===== Excerpted records =====

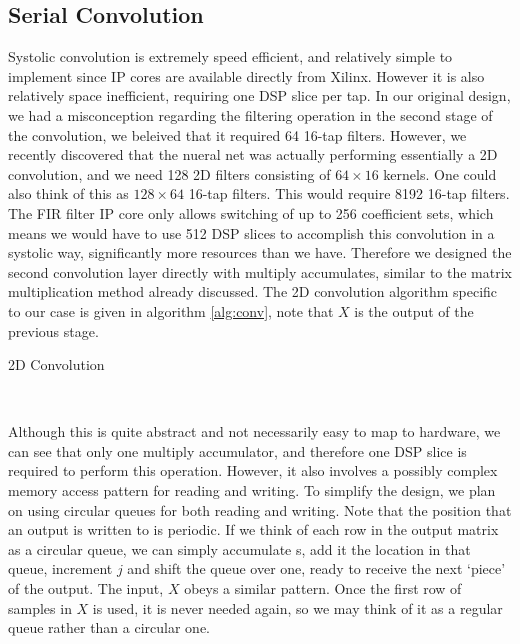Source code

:\subsection{Serial Convolution}
Systolic convolution is extremely speed efficient, and relatively simple to implement since IP cores are available directly from Xilinx.  However it is also relatively space inefficient, requiring one DSP slice per tap.  In our original design, we had a misconception regarding the filtering operation in the second stage of the convolution, we beleived that it required 64 16-tap filters.  However, we recently discovered that the nueral net was actually performing essentially a 2D convolution, and we need 128 2D filters consisting of $64\times 16$ kernels.  One could also think of this as $128\times 64$ 16-tap filters.  This would require 8192 16-tap filters.  The FIR filter IP core only allows switching of up to 256 coefficient sets, which means we would have to use 512 DSP slices to accomplish this convolution in a systolic way, significantly more resources than we have.  Therefore we designed the second convolution layer directly with multiply accumulates, similar to the matrix multiplication method already discussed.
The 2D convolution algorithm specific to our case is given in algorithm \ref{alg:conv}, note that $X$ is the output of the previous stage.\\


\begin{spacing}{1.0}
\begin{algorithm}
\begin{algorithmic}[1]
    \caption{2D Convolution}
     \
            \EndFor
        \EndFor
    \EndFor
\end{algorithmic}
\end{algorithm}
\label{alg:conv}
\end{spacing}

Although this is quite abstract and not necessarily easy to map to hardware, we can see that only one multiply accumulator, and therefore one DSP slice is required to perform this operation.  However, it also involves a possibly complex memory access pattern for reading and writing.  To simplify the design, we plan on using circular queues for both reading and writing.  Note that the position that an output is written to is periodic.  If we think of each row in the output matrix as a circular queue, we can simply accumulate s, add it the location in that queue, increment $j$ and shift the queue over one, ready to receive the next `piece' of the output.  The input, $X$ obeys a similar pattern.  Once the first row of samples in $X$ is used, it is never needed again, so we may think of it as a regular queue rather than a circular one.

=====

**Brief:** Everything in the records except the pictures is to be repeated exactly.

**Answer to this problem:**
Source code

:\subsection{Serial Convolution}
Systolic convolution is extremely speed efficient, and relatively simple to implement since IP cores are available directly from Xilinx.  However it is also relatively space inefficient, requiring one DSP slice per tap.  In our original design, we had a misconception regarding the filtering operation in the second stage of the convolution, we beleived that it required 64 16-tap filters.  However, we recently discovered that the nueral net was actually performing essentially a 2D convolution, and we need 128 2D filters consisting of $64\times 16$ kernels.  One could also think of this as $128\times 64$ 16-tap filters.  This would require 8192 16-tap filters.  The FIR filter IP core only allows switching of up to 256 coefficient sets, which means we would have to use 512 DSP slices to accomplish this convolution in a systolic way, significantly more resources than we have.  Therefore we designed the second convolution layer directly with multiply accumulates, similar to the matrix multiplication method already discussed.
The 2D convolution algorithm specific to our case is given in algorithm \ref{alg:conv}, note that $X$ is the output of the previous stage.\\


\begin{spacing}{1.0}
\begin{algorithm}
\begin{algorithmic}[1]
    \caption{2D Convolution}
     \
            \EndFor
        \EndFor
    \EndFor
\end{algorithmic}
\end{algorithm}
\label{alg:conv}
\end{spacing}

Although this is quite abstract and not necessarily easy to map to hardware, we can see that only one multiply accumulator, and therefore one DSP slice is required to perform this operation.  However, it also involves a possibly complex memory access pattern for reading and writing.  To simplify the design, we plan on using circular queues for both reading and writing.  Note that the position that an output is written to is periodic.  If we think of each row in the output matrix as a circular queue, we can simply accumulate s, add it the location in that queue, increment $j$ and shift the queue over one, ready to receive the next `piece' of the output.  The input, $X$ obeys a similar pattern.  Once the first row of samples in $X$ is used, it is never needed again, so we may think of it as a regular queue rather than a circular one.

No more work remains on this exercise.